I'm supposed to find the following equality:
$\sum_{r=1}^{s-1}2^{2r-1} -\sum_{r=1}^{s-1}2^{r-1} +(n-2^{s-1}+1)(2^s-1)$ $=\frac{2}{3}(4^{s-1}-1)-(2^{s-1}-1)+(2^s-1)n-2^{2s-1}+3*2^{s-1}-1$
I understand that:$\sum_{r=1}^{s-1}2^{r-1}=(2^{s-1}-1)$ and that $(n-2^{s-1}+1)(2^s-1)=n(2^s-1)-2^{2s-1}+2^{s-1}+(2^s-1)$
But I don't know how to get the $\frac{2}{3}(4^{s-1}-1) $ on the second line from the $\sum_{r=1} ^{s-1} 2^{2r-1}$.

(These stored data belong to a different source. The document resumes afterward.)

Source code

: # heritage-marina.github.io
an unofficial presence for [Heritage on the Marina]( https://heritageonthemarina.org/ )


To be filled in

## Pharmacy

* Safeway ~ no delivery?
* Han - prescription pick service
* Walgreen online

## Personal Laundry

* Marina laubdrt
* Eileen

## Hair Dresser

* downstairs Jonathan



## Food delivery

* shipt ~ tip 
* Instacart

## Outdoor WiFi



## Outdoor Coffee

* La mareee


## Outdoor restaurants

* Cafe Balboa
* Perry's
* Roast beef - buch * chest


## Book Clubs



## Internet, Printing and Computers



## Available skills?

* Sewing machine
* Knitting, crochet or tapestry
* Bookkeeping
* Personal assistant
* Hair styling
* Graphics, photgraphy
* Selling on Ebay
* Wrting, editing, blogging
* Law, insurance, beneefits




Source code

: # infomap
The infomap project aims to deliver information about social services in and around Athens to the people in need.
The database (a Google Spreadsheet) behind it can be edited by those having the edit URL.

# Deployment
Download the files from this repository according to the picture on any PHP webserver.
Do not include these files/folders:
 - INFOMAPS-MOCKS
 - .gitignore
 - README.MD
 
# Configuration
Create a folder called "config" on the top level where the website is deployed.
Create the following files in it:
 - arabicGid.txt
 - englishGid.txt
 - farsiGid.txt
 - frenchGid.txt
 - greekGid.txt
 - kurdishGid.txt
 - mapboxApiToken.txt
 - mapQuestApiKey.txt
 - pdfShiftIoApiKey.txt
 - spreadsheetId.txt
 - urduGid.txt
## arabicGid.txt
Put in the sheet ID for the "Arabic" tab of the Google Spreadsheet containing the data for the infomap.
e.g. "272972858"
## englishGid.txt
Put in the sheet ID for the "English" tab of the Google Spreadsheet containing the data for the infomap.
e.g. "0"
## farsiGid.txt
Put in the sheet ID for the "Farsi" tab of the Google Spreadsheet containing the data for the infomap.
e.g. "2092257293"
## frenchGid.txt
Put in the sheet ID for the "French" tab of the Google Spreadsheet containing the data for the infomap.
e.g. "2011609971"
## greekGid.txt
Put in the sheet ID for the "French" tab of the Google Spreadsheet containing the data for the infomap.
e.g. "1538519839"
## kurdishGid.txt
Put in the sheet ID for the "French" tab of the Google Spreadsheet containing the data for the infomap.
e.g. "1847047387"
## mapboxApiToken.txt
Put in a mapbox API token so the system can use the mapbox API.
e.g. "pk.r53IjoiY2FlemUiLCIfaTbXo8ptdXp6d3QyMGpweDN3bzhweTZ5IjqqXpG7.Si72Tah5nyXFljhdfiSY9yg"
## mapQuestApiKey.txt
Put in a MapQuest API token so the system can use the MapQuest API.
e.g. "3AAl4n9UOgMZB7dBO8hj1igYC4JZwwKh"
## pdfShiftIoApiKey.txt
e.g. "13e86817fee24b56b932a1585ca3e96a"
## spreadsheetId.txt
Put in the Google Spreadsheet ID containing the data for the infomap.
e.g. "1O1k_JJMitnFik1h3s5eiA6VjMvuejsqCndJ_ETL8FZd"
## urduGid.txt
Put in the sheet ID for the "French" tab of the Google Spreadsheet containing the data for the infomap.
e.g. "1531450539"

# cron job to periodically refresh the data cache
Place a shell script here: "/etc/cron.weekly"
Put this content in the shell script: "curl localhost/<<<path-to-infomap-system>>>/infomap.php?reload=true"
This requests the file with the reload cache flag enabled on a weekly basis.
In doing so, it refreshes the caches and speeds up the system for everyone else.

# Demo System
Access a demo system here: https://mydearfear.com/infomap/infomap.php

Does someone has an idea ?
Sincerely,
Arty
It might help if we re-write it like this: $$\sum_{r=1}^{s-1} 2^{2r-1} = \sum_{r=1}^{s-1} 2^{-1} \cdot 2^{2r} = \frac{1}{2}\sum_{r=1}^{s-1}4^r$$
which is a standard geometric series.